So tönt das Echo auf die stillgelegten Trychler

aru

11.11.2021

#LieberTee

#LieberTee

11.11.2021

Die Massnahmengegner*innen verspielen sich derzeit viele Sympathien bei gemässigten Impf-Skeptiker*innen. Zwei Hashtags stechen in den sozialen Medien heraus.

aru

11.11.2021

Welches ist dein Lieblingstee? Diese Frage stellen derzeit zahlreiche Twitter-Nutzer*innen. Dabei interessieren sie sich nicht dafür, ob man eher der Fenchel- oder der Rooibos-Trinker ist, sondern erlauben sich einen Seitenhieb auf die Gegner der Corona-Massnahmen. Lieber Tee trinken, als Liberté schreien, lautet das Motto. Der Hashtag dazu: #lieberTee.

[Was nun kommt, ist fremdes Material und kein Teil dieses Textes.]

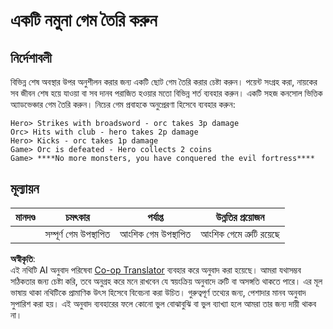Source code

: <!--
CO_OP_TRANSLATOR_METADATA:
{
  "original_hash": "24201cf428c7edba1ccec2a78a0dd8f8",
  "translation_date": "2025-08-25T22:38:04+00:00",
  "source_file": "6-space-game/6-end-condition/assignment.md",
  "language_code": "bn"
}
-->
# একটি নমুনা গেম তৈরি করুন

## নির্দেশাবলী

বিভিন্ন শেষ অবস্থার উপর অনুশীলন করার জন্য একটি ছোট গেম তৈরি করার চেষ্টা করুন। পয়েন্ট সংগ্রহ করা, নায়কের সব জীবন শেষ হয়ে যাওয়া বা সব দানব পরাজিত হওয়ার মতো বিভিন্ন শর্ত ব্যবহার করুন। একটি সহজ কনসোল ভিত্তিক অ্যাডভেঞ্চার গেম তৈরি করুন। নিচের গেম প্রবাহকে অনুপ্রেরণা হিসেবে ব্যবহার করুন:

```
Hero> Strikes with broadsword - orc takes 3p damage
Orc> Hits with club - hero takes 2p damage
Hero> Kicks - orc takes 1p damage
Game> Orc is defeated - Hero collects 2 coins
Game> ****No more monsters, you have conquered the evil fortress****
```

## মূল্যায়ন

| মানদণ্ড   | চমৎকার                | পর্যাপ্ত                   | উন্নতির প্রয়োজন           |
| --------- | --------------------- | -------------------------- | -------------------------- |
|           | সম্পূর্ণ গেম উপস্থাপিত | আংশিক গেম উপস্থাপিত        | আংশিক গেমে ত্রুটি রয়েছে   |

**অস্বীকৃতি**:  
এই নথিটি AI অনুবাদ পরিষেবা [Co-op Translator](https://github.com/Azure/co-op-translator) ব্যবহার করে অনুবাদ করা হয়েছে। আমরা যথাসম্ভব সঠিকতার জন্য চেষ্টা করি, তবে অনুগ্রহ করে মনে রাখবেন যে স্বয়ংক্রিয় অনুবাদে ত্রুটি বা অসঙ্গতি থাকতে পারে। এর মূল ভাষায় থাকা নথিটিকে প্রামাণিক উৎস হিসেবে বিবেচনা করা উচিত। গুরুত্বপূর্ণ তথ্যের জন্য, পেশাদার মানব অনুবাদ সুপারিশ করা হয়। এই অনুবাদ ব্যবহারের ফলে কোনো ভুল বোঝাবুঝি বা ভুল ব্যাখ্যা হলে আমরা তার জন্য দায়ী থাকব না।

Den Massnahmengegner*innen weht in den sozialen Medien ein kalter Wind entgegen. Seit einigen Tagen trendet auch der Hashtag #TrychlerGrounding. Auch damit machen sich die Nutzer*innen lustig über die Massnahmengegner. 

Diese verspielen sich derzeit nämlich die Sympathien von gemässigten Massnahmen-Gegnern, wie der «Blick» schreibt. Der Hashtag startete, nachdem am Montag eine Demonstration von Corona-Skeptiker*innen am Zürcher Hauptbahnhof von der Polizei im Keim erstickt wurde. Auch die Sabotage verschiedener Konzerte Schweizer Künstler*innen im Rahmen der Impf-Woche stösst auf viel Ablehnung. So sicherten sich Impf-Skeptiker*innen zahlreiche Tickets, erschienen aber nicht. Künstler wie Stress oder Stefanie Heinzmann sangen daher vor wenigen Dutzend Personen.

Seinen Ursprung hat der Tweet in einem Bild von der Demo im Zürcher Hauptbahnhof. Darauf sind auf den Boden abgestellte Trychlen zu sehen, die lediglich wenige Minuten im Einsatz gewesen sein sollen.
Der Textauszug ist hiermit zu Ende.